Exercise directions: The answer must consist of every line below that contains the word "datasets".

Saved entries:
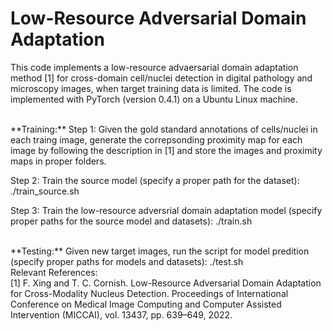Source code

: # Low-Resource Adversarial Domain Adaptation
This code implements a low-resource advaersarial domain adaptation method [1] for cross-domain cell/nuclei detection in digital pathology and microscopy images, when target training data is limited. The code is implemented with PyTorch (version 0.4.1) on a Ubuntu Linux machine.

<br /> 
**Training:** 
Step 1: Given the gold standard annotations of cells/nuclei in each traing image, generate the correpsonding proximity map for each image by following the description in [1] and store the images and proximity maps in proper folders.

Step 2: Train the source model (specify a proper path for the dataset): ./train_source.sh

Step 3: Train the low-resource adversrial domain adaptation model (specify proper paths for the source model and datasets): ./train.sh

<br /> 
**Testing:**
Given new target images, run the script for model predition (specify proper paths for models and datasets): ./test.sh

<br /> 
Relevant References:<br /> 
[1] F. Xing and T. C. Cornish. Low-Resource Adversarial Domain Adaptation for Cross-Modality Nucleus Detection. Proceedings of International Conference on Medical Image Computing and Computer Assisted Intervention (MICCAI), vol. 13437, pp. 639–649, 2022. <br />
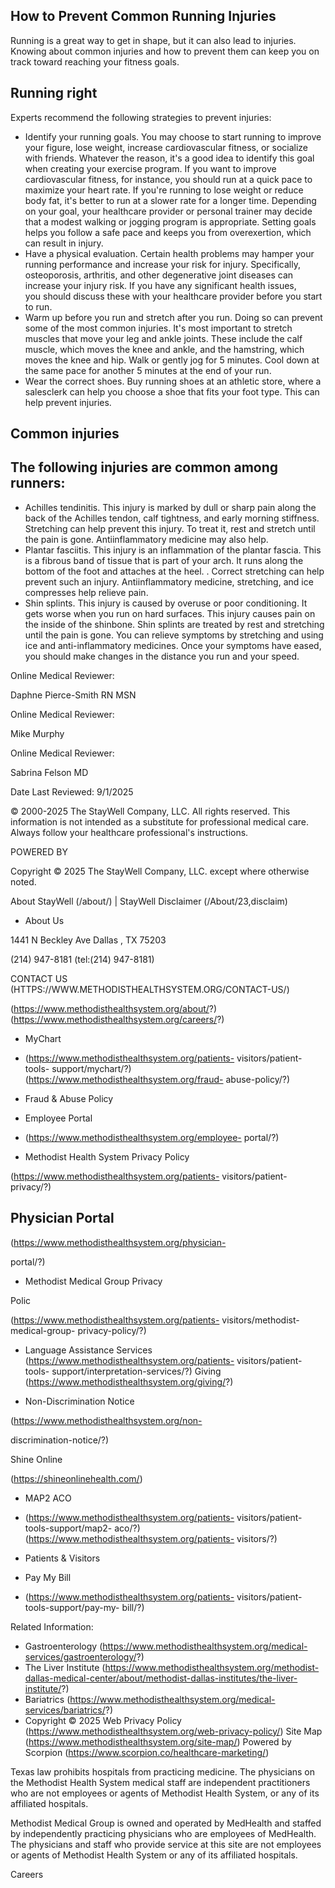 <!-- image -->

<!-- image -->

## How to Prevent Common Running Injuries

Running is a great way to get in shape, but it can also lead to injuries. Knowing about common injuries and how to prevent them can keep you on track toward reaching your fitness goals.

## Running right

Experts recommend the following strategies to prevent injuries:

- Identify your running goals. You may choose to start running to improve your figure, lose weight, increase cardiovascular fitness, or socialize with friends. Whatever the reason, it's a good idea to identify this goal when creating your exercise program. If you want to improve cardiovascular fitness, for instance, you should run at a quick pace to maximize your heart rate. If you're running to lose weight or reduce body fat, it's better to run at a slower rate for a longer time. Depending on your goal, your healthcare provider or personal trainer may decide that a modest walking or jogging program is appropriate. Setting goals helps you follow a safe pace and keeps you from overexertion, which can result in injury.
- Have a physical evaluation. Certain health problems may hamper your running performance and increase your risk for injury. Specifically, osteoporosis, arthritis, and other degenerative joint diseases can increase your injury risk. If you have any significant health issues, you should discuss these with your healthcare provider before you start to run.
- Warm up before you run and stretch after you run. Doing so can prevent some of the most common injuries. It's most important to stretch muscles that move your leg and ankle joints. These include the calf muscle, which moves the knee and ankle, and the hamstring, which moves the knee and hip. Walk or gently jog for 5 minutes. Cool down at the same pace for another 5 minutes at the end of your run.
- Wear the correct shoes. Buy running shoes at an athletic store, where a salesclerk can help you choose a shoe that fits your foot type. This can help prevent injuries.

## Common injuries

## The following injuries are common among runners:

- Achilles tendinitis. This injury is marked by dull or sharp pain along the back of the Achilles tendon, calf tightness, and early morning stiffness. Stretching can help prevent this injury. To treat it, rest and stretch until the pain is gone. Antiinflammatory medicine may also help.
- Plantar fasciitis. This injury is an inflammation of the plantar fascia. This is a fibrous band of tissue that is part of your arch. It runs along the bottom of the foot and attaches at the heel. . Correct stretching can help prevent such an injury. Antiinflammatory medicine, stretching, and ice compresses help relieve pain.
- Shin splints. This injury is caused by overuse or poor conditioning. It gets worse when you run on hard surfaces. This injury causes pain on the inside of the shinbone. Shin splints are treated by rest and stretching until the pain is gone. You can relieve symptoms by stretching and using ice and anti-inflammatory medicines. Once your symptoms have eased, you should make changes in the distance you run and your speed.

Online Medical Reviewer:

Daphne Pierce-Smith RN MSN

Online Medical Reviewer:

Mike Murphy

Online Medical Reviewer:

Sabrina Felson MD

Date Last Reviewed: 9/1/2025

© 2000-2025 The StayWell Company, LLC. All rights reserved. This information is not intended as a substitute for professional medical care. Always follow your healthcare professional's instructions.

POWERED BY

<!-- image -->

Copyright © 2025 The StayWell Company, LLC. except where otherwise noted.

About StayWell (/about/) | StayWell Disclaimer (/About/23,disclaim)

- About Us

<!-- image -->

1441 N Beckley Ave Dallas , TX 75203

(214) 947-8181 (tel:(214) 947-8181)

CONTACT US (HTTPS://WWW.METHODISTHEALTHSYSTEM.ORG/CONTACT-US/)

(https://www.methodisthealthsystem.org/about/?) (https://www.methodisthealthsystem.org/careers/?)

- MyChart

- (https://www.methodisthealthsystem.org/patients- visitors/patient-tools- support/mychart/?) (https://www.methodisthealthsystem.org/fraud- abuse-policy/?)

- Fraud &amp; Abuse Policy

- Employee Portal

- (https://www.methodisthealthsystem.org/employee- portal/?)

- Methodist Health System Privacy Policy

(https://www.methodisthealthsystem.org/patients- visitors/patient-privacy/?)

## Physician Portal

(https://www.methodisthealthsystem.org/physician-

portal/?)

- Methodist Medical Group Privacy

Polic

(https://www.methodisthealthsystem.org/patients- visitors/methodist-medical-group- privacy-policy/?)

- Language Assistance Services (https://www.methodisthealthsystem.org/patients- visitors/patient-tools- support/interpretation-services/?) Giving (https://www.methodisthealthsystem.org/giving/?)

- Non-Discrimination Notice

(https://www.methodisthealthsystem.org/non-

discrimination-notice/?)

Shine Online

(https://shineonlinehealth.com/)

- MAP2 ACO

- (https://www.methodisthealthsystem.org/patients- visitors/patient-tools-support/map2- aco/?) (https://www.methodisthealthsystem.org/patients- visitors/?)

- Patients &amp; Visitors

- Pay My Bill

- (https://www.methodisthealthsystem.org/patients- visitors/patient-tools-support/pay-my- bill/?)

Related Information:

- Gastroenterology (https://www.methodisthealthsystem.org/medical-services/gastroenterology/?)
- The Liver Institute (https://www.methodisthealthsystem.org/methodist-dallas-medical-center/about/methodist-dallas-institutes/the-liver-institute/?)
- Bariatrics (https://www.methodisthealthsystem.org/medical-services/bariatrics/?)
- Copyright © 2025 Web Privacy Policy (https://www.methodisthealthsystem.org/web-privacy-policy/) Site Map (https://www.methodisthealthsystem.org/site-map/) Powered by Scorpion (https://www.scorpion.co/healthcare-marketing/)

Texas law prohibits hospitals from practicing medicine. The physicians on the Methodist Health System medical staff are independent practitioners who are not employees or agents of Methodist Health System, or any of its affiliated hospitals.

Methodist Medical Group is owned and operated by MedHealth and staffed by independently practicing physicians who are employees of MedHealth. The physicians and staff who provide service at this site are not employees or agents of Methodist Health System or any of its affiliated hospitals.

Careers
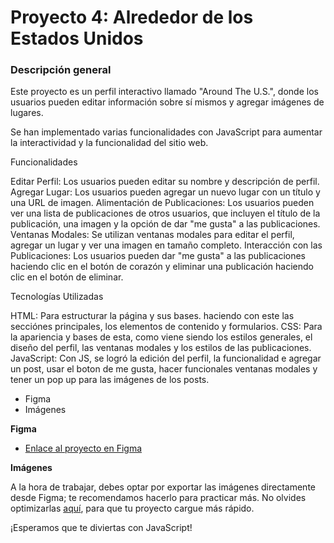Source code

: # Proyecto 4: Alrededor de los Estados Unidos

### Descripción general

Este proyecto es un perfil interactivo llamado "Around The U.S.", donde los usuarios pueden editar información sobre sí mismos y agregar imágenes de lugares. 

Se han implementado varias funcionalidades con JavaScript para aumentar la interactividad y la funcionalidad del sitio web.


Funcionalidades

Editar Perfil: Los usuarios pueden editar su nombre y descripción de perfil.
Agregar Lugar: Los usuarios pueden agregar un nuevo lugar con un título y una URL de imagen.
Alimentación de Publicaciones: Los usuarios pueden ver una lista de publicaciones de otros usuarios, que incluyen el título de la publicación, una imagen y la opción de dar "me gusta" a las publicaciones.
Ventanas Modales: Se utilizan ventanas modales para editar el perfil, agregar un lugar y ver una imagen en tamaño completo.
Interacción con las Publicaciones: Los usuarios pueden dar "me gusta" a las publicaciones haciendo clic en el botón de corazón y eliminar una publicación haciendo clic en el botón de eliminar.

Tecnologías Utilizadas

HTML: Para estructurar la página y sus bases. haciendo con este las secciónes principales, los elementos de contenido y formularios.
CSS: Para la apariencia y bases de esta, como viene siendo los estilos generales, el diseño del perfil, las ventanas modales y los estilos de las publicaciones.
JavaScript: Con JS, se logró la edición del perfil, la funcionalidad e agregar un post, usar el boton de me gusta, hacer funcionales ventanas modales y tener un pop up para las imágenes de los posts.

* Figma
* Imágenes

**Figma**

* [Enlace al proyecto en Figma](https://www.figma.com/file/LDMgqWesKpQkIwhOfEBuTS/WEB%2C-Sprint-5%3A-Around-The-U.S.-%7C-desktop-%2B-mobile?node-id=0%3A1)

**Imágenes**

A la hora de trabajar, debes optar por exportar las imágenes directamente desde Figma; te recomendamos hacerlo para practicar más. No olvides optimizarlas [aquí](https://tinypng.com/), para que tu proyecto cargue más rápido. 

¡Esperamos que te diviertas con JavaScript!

Result of this task:
Step 3: Train the low-resource adversrial domain adaptation model (specify proper paths for the source model and datasets): ./train.sh
Given new target images, run the script for model predition (specify proper paths for models and datasets): ./test.sh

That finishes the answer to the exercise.